• Brief
Would you repeat the data below exactly, taking out the images?

Plain-text document sources:
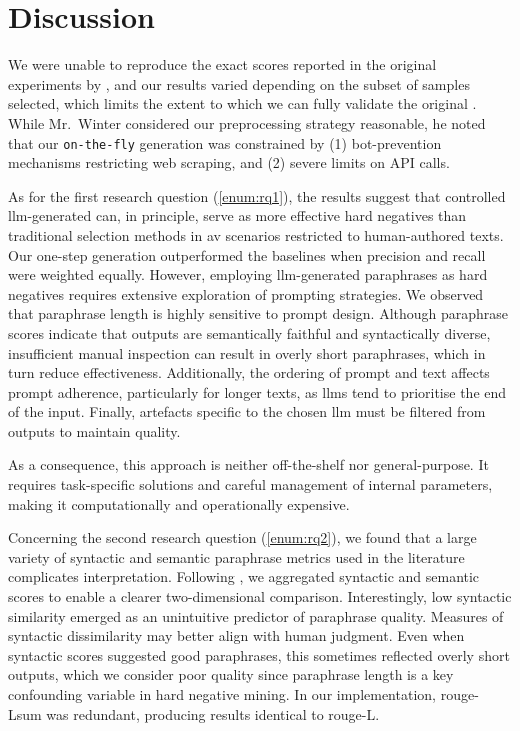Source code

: \chapter{Discussion}
\label{chap:discussion}

We were unable to reproduce the exact scores reported in the original experiments by \citet{koppel_determining_2014}, and our results varied depending on the subset of samples selected, 
which limits the extent to which we can fully validate the original \impAppr{}. 
While Mr.\ Winter considered our preprocessing strategy reasonable, he noted that our \texttt{on-the-fly} \imp{} generation was constrained by (1) bot-prevention mechanisms restricting web scraping, and (2) severe limits on API calls.  

As for the first research question (\ref{enum:rq1}), the results suggest that controlled \ac{llm}-generated \imps{} can, in principle, serve as more effective hard negatives than traditional \imp{} selection methods in \ac{av} scenarios restricted to human-authored texts. 
Our one-step \imp{} generation outperformed the baselines when precision and recall were weighted equally.  
However, employing \ac{llm}-generated paraphrases as hard negatives requires extensive exploration of prompting strategies.  
We observed that paraphrase length is highly sensitive to prompt design. 
Although paraphrase scores indicate that outputs are semantically faithful and syntactically diverse, insufficient manual inspection can result in overly short paraphrases, which in turn reduce \impAppr{} effectiveness.  
Additionally, the ordering of prompt and text affects prompt adherence, particularly for longer texts, as \acp{llm} tend to prioritise the end of the input.  
Finally, artefacts specific to the chosen \ac{llm} must be filtered from outputs to maintain quality. 

As a consequence, this approach is neither off-the-shelf nor general-purpose. 
It requires task-specific solutions and careful management of internal parameters, making it computationally and operationally expensive.


Concerning the second research question (\ref{enum:rq2}), we found that a large variety of syntactic and semantic paraphrase metrics used in the literature complicates interpretation. 
Following \citet{gohsen_captions_2023}, we aggregated syntactic and semantic scores to enable a clearer two-dimensional comparison.  
Interestingly, low syntactic similarity emerged as an unintuitive predictor of paraphrase quality. 
Measures of syntactic dissimilarity may better align with human judgment.  
Even when syntactic scores suggested good paraphrases, this sometimes reflected overly short outputs, which we consider poor quality since paraphrase length is a key confounding variable in hard negative mining.  
In our implementation, \ac{rouge}-Lsum was redundant, producing results identical to \ac{rouge}-L.  

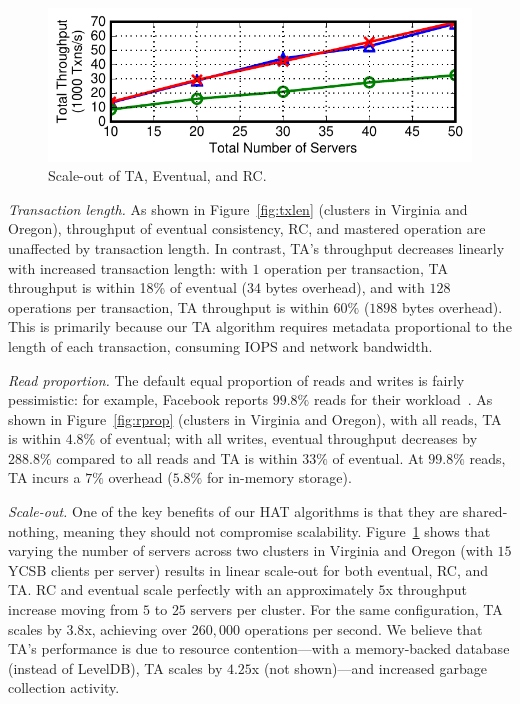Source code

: \begin{figure}[t!]
\begin{center}
\includegraphics[width=\figfactor\columnwidth]{figs/finals/scaleout-thru.pdf}
\end{center}\vspace{-2.25em}
\caption{Scale-out of TA, Eventual, and RC.}
\label{fig:scaleout}
\end{figure}

\vspace{.5em}\noindent\textit{Transaction length.} As shown in
Figure~\ref{fig:txlen} (clusters in Virginia and Oregon), throughput
of eventual consistency, RC, and mastered operation are unaffected by
transaction length. In contrast, TA's throughput decreases linearly
with increased transaction length: with $1$ operation per transaction,
TA throughput is within 18\% of eventual ($34$ bytes overhead), and
with $128$ operations per transaction, TA throughput is within $60\%$
($1898$ bytes overhead). This is primarily because our TA algorithm
requires metadata proportional to the length of each transaction,
consuming IOPS and network bandwidth.


\vspace{.5em}\noindent\textit{Read proportion.} The default equal
proportion of reads and writes is fairly pessimistic: for example,
Facebook reports $99.8\%$ reads for their workload~\cite{eiger}. As
shown in Figure~\ref{fig:rprop} (clusters in Virginia and Oregon),
with all reads, TA is within $4.8\%$ of eventual; with all writes,
eventual throughput decreases by $288.8\%$ compared to all reads and
TA is within $33\%$ of eventual. At $99.8\%$ reads, TA incurs a $7\%$
overhead ($5.8\%$ for in-memory storage).



\vspace{.5em}\noindent\textit{Scale-out.} One of the key benefits of
our HAT algorithms is that they are shared-nothing, meaning they
should not compromise scalability. Figure~\ref{fig:scaleout} shows
that varying the number of servers across two clusters in Virginia and
Oregon (with $15$ YCSB clients per server) results in linear scale-out
for both eventual, RC, and TA. RC and eventual scale perfectly with an
approximately $5$x throughput increase moving from $5$ to $25$ servers
per cluster. For the same configuration, TA scales by $3.8$x,
achieving over $260,000$ operations per second. We believe that TA's
performance is due to resource contention---with a memory-backed
database (instead of LevelDB), TA scales by $4.25$x (not shown)---and
increased garbage collection activity.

• Exercise output
Source code

: \chapter{Discussion}
\label{chap:discussion}

We were unable to reproduce the exact scores reported in the original experiments by \citet{koppel_determining_2014}, and our results varied depending on the subset of samples selected, 
which limits the extent to which we can fully validate the original \impAppr{}. 
While Mr.\ Winter considered our preprocessing strategy reasonable, he noted that our \texttt{on-the-fly} \imp{} generation was constrained by (1) bot-prevention mechanisms restricting web scraping, and (2) severe limits on API calls.  

As for the first research question (\ref{enum:rq1}), the results suggest that controlled \ac{llm}-generated \imps{} can, in principle, serve as more effective hard negatives than traditional \imp{} selection methods in \ac{av} scenarios restricted to human-authored texts. 
Our one-step \imp{} generation outperformed the baselines when precision and recall were weighted equally.  
However, employing \ac{llm}-generated paraphrases as hard negatives requires extensive exploration of prompting strategies.  
We observed that paraphrase length is highly sensitive to prompt design. 
Although paraphrase scores indicate that outputs are semantically faithful and syntactically diverse, insufficient manual inspection can result in overly short paraphrases, which in turn reduce \impAppr{} effectiveness.  
Additionally, the ordering of prompt and text affects prompt adherence, particularly for longer texts, as \acp{llm} tend to prioritise the end of the input.  
Finally, artefacts specific to the chosen \ac{llm} must be filtered from outputs to maintain quality. 

As a consequence, this approach is neither off-the-shelf nor general-purpose. 
It requires task-specific solutions and careful management of internal parameters, making it computationally and operationally expensive.


Concerning the second research question (\ref{enum:rq2}), we found that a large variety of syntactic and semantic paraphrase metrics used in the literature complicates interpretation. 
Following \citet{gohsen_captions_2023}, we aggregated syntactic and semantic scores to enable a clearer two-dimensional comparison.  
Interestingly, low syntactic similarity emerged as an unintuitive predictor of paraphrase quality. 
Measures of syntactic dissimilarity may better align with human judgment.  
Even when syntactic scores suggested good paraphrases, this sometimes reflected overly short outputs, which we consider poor quality since paraphrase length is a key confounding variable in hard negative mining.  
In our implementation, \ac{rouge}-Lsum was redundant, producing results identical to \ac{rouge}-L.  

Source code

: \begin{figure}[t!]
\begin{center}
\includegraphics[width=\figfactor\columnwidth]{figs/finals/scaleout-thru.pdf}
\end{center}\vspace{-2.25em}
\caption{Scale-out of TA, Eventual, and RC.}
\label{fig:scaleout}
\end{figure}

\vspace{.5em}\noindent\textit{Transaction length.} As shown in
Figure~\ref{fig:txlen} (clusters in Virginia and Oregon), throughput
of eventual consistency, RC, and mastered operation are unaffected by
transaction length. In contrast, TA's throughput decreases linearly
with increased transaction length: with $1$ operation per transaction,
TA throughput is within 18\% of eventual ($34$ bytes overhead), and
with $128$ operations per transaction, TA throughput is within $60\%$
($1898$ bytes overhead). This is primarily because our TA algorithm
requires metadata proportional to the length of each transaction,
consuming IOPS and network bandwidth.


\vspace{.5em}\noindent\textit{Read proportion.} The default equal
proportion of reads and writes is fairly pessimistic: for example,
Facebook reports $99.8\%$ reads for their workload~\cite{eiger}. As
shown in Figure~\ref{fig:rprop} (clusters in Virginia and Oregon),
with all reads, TA is within $4.8\%$ of eventual; with all writes,
eventual throughput decreases by $288.8\%$ compared to all reads and
TA is within $33\%$ of eventual. At $99.8\%$ reads, TA incurs a $7\%$
overhead ($5.8\%$ for in-memory storage).



\vspace{.5em}\noindent\textit{Scale-out.} One of the key benefits of
our HAT algorithms is that they are shared-nothing, meaning they
should not compromise scalability. Figure~\ref{fig:scaleout} shows
that varying the number of servers across two clusters in Virginia and
Oregon (with $15$ YCSB clients per server) results in linear scale-out
for both eventual, RC, and TA. RC and eventual scale perfectly with an
approximately $5$x throughput increase moving from $5$ to $25$ servers
per cluster. For the same configuration, TA scales by $3.8$x,
achieving over $260,000$ operations per second. We believe that TA's
performance is due to resource contention---with a memory-backed
database (instead of LevelDB), TA scales by $4.25$x (not shown)---and
increased garbage collection activity.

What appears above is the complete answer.